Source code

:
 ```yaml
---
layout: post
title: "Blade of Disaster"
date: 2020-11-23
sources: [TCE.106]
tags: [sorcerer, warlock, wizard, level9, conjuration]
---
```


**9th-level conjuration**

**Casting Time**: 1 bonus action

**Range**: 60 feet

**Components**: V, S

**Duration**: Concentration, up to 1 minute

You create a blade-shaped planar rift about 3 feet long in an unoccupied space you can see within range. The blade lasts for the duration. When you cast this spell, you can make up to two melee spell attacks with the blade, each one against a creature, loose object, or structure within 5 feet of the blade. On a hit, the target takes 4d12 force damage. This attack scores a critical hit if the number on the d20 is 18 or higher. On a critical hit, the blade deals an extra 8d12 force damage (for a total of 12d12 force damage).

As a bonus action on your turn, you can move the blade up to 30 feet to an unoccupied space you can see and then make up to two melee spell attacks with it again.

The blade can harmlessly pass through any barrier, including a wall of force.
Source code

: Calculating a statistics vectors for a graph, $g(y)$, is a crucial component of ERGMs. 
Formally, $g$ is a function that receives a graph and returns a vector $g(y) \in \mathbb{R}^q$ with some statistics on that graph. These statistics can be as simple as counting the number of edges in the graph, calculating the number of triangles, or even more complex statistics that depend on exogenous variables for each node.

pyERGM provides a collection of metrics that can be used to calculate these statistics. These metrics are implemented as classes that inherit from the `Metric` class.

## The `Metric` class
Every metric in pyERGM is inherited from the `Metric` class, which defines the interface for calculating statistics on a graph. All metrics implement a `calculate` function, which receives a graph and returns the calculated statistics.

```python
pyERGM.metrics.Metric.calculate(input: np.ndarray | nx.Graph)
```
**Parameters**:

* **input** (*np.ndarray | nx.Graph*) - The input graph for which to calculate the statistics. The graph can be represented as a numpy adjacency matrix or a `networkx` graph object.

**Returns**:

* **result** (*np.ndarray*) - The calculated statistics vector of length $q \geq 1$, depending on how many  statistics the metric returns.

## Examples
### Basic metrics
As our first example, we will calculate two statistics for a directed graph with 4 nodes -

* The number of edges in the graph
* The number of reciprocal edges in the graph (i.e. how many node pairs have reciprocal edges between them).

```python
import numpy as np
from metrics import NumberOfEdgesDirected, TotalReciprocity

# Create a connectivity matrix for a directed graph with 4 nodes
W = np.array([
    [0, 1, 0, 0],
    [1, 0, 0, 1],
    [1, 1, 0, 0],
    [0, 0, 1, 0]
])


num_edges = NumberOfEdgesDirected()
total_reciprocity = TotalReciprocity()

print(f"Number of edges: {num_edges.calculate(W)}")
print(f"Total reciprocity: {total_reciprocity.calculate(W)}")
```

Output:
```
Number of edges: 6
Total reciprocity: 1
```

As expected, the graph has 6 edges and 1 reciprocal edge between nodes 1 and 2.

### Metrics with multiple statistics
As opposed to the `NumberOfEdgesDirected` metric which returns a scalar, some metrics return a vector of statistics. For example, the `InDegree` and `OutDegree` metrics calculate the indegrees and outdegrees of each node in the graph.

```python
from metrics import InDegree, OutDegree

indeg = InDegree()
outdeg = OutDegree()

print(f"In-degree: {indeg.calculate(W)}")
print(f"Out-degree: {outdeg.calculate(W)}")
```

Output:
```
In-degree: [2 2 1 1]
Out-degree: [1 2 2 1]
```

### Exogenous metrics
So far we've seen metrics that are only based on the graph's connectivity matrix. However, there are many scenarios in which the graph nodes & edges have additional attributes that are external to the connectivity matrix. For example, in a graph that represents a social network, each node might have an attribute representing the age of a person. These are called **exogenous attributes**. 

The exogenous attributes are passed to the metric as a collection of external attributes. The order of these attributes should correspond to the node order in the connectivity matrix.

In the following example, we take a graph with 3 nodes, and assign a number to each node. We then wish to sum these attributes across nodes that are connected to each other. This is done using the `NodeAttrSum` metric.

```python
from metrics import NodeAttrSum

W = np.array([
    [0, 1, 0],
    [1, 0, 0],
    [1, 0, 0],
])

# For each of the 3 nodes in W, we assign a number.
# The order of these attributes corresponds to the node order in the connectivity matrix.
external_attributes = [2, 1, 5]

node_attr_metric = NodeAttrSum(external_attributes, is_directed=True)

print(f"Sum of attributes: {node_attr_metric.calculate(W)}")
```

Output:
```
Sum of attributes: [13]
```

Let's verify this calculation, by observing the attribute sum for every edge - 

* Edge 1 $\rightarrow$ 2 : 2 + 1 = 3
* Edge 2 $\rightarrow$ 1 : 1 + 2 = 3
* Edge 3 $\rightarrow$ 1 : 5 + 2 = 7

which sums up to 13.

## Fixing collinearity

Task description:
Please show the lines in the entries above that hold the string "attacks".

Answer for this exercise:
You create a blade-shaped planar rift about 3 feet long in an unoccupied space you can see within range. The blade lasts for the duration. When you cast this spell, you can make up to two melee spell attacks with the blade, each one against a creature, loose object, or structure within 5 feet of the blade. On a hit, the target takes 4d12 force damage. This attack scores a critical hit if the number on the d20 is 18 or higher. On a critical hit, the blade deals an extra 8d12 force damage (for a total of 12d12 force damage).
As a bonus action on your turn, you can move the blade up to 30 feet to an unoccupied space you can see and then make up to two melee spell attacks with it again.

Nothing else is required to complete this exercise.